Wednesday, October 8, 2008

day one



The past two days have been my romantically painful introduction to la vendange. Eating breakfast in the dark we notice the sun’s faint glow rising outside the window and onto our kitchen table. At this moment Philip opens the door and serves out the morning tasks before we begin walking down to the parcel nearest the main road.
The first day was actually quite nice in that we spent five and a half hours harvesting in the sun before lunch and the rest of the day was spent pressing and cleaning up, but because Philip wasn’t sure if we had enough grapes to fill the press we had fill it by hand so as not to brake and grapes. This took some time but it was pretty well full at the end and he decided to press.
The second day we were down to only five people because Caroline was very sick and her mother left to catch a flight home the evening before. I chose to be the transporter during the whole six hours of harvest and have some major bruises to show for it. Because Philip had pruned the second half of the parcel a little differently they had produced many more grapes and we had to return after lunch to harvest the rest.

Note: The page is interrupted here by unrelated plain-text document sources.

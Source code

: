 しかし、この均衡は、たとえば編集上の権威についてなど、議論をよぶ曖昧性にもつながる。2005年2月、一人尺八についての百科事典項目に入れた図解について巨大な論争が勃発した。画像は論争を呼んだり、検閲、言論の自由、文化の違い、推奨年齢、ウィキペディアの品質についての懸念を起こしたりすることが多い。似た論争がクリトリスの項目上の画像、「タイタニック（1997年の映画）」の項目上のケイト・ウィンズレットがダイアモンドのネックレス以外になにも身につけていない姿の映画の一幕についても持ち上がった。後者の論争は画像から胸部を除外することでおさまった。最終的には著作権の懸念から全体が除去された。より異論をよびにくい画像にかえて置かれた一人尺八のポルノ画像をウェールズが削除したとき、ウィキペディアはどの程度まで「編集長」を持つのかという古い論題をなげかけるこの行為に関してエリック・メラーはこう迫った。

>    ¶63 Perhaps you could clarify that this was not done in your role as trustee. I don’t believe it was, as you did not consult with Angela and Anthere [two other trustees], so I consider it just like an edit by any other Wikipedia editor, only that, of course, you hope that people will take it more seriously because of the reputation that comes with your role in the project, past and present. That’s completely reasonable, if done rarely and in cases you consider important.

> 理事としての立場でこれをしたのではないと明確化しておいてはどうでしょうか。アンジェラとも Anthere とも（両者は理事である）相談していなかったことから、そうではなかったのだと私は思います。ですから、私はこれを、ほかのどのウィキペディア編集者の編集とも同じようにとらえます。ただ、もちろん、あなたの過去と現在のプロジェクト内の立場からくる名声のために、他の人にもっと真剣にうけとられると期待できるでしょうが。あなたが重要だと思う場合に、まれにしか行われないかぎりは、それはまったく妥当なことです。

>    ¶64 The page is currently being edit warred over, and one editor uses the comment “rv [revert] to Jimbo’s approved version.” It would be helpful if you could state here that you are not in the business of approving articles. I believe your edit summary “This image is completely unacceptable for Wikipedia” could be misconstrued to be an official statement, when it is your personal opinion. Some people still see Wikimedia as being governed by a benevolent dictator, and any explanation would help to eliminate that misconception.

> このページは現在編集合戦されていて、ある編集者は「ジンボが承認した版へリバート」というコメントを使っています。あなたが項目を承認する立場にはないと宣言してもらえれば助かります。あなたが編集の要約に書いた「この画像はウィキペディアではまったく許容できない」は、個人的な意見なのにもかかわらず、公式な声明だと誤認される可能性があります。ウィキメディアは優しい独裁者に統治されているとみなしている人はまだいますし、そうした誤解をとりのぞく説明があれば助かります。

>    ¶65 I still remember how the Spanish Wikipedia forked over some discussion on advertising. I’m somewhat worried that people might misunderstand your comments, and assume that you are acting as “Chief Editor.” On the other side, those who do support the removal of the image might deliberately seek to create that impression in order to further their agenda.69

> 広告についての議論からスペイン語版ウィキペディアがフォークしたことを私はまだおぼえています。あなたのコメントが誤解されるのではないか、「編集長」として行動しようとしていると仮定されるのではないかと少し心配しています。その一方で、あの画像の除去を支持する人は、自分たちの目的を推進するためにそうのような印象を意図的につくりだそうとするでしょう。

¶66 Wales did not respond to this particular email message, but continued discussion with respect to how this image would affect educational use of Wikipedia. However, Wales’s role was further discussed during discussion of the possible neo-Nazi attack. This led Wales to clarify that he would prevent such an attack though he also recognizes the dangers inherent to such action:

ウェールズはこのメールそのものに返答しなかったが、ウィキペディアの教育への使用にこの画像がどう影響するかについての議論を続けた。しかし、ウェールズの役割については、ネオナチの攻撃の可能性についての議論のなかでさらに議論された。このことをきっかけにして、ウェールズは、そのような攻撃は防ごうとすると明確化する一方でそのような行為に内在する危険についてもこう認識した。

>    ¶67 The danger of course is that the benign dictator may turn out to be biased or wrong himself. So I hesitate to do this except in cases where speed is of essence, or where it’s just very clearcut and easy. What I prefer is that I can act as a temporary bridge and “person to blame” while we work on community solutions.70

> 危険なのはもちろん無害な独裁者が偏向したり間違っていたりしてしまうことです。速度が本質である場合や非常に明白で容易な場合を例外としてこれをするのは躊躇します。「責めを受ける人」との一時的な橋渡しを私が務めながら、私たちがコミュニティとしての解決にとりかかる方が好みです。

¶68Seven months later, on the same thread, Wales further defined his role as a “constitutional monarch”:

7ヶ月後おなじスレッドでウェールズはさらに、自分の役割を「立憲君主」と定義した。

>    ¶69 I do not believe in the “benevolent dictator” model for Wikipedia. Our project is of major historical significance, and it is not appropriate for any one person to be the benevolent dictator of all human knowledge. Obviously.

The gray sky wasn’t looking promising during lunch and sure enough we picked the last two rows in the rain.
At about nine in the evening we were finally pressing and took a break to eat dinner. Caroline’s brother was very kind to quite a few bottles of beer from a local brewery 200meters from his house in Germany which went very well with a few well deserved bowls of soup. After the pressing was finished we cleaned everything up and finally walked to back to the house at around 12:30 am.
I don’t know how many days of harvest are left but I heard that we might do the whole vineyard by hand. I took the day off today because the weather forecast wasn’t looking the best but I’m looking at blue sky right now and it hasn’t rained at all.

Wednesday, October 1, 2008



Once again it’s my day off, only it lacks the clean skies and worm air of last week. Even so, I didn’t spend much time at the market, after buying doux pommes from my favorite organic vendor I decided to ride about an hour south to a town called Eauze. A little smaller than Agen yet much larger then anything around the farm Eauze was a plesent city. I bought a penini and walked around the book store. Eauze (click on it to make it larger)
Now I’m back in Barbotan for the next hour of so. I’ve sent about eight emails out to some farms near or in the Alps. Mostly cheese producers, I made sure this time to only email the farmers using French in their posts but mentioned that they speak at least a little English. I’m hoping to work it out so that after a week or so here I can take a train south to Marseille and then a ferry to Corse and then another to Livorno, Italy. I’ve met with the surprisingly hospitable friend of a fried over Facebook. She’s going to an art school in Firenze and was more than happy to let me stay with her for a while and show me around the city. If everything works to plan I could enjoy a week in central Italy before I return to France!
I’m finally getting used to the daily live of my host family here, but I just get the feeling I’m wasting precious time that I could be learning French. I’ve made the commitment though with Caroline and the children, it seems to be helping at least a little. Victor is always up to embarrass me when I mispronounce words and what better way to learn than humiliation by an eight year old?
Caroline’s brother is coming tomorrow to join us in La Vendange and I think Philip said that a Japanese WWOOFer will be here on Friday. It’s going to be long hard days but you know, I’m looking forward to it. If anything, I’ll be drinking some of the best grape juice in the world.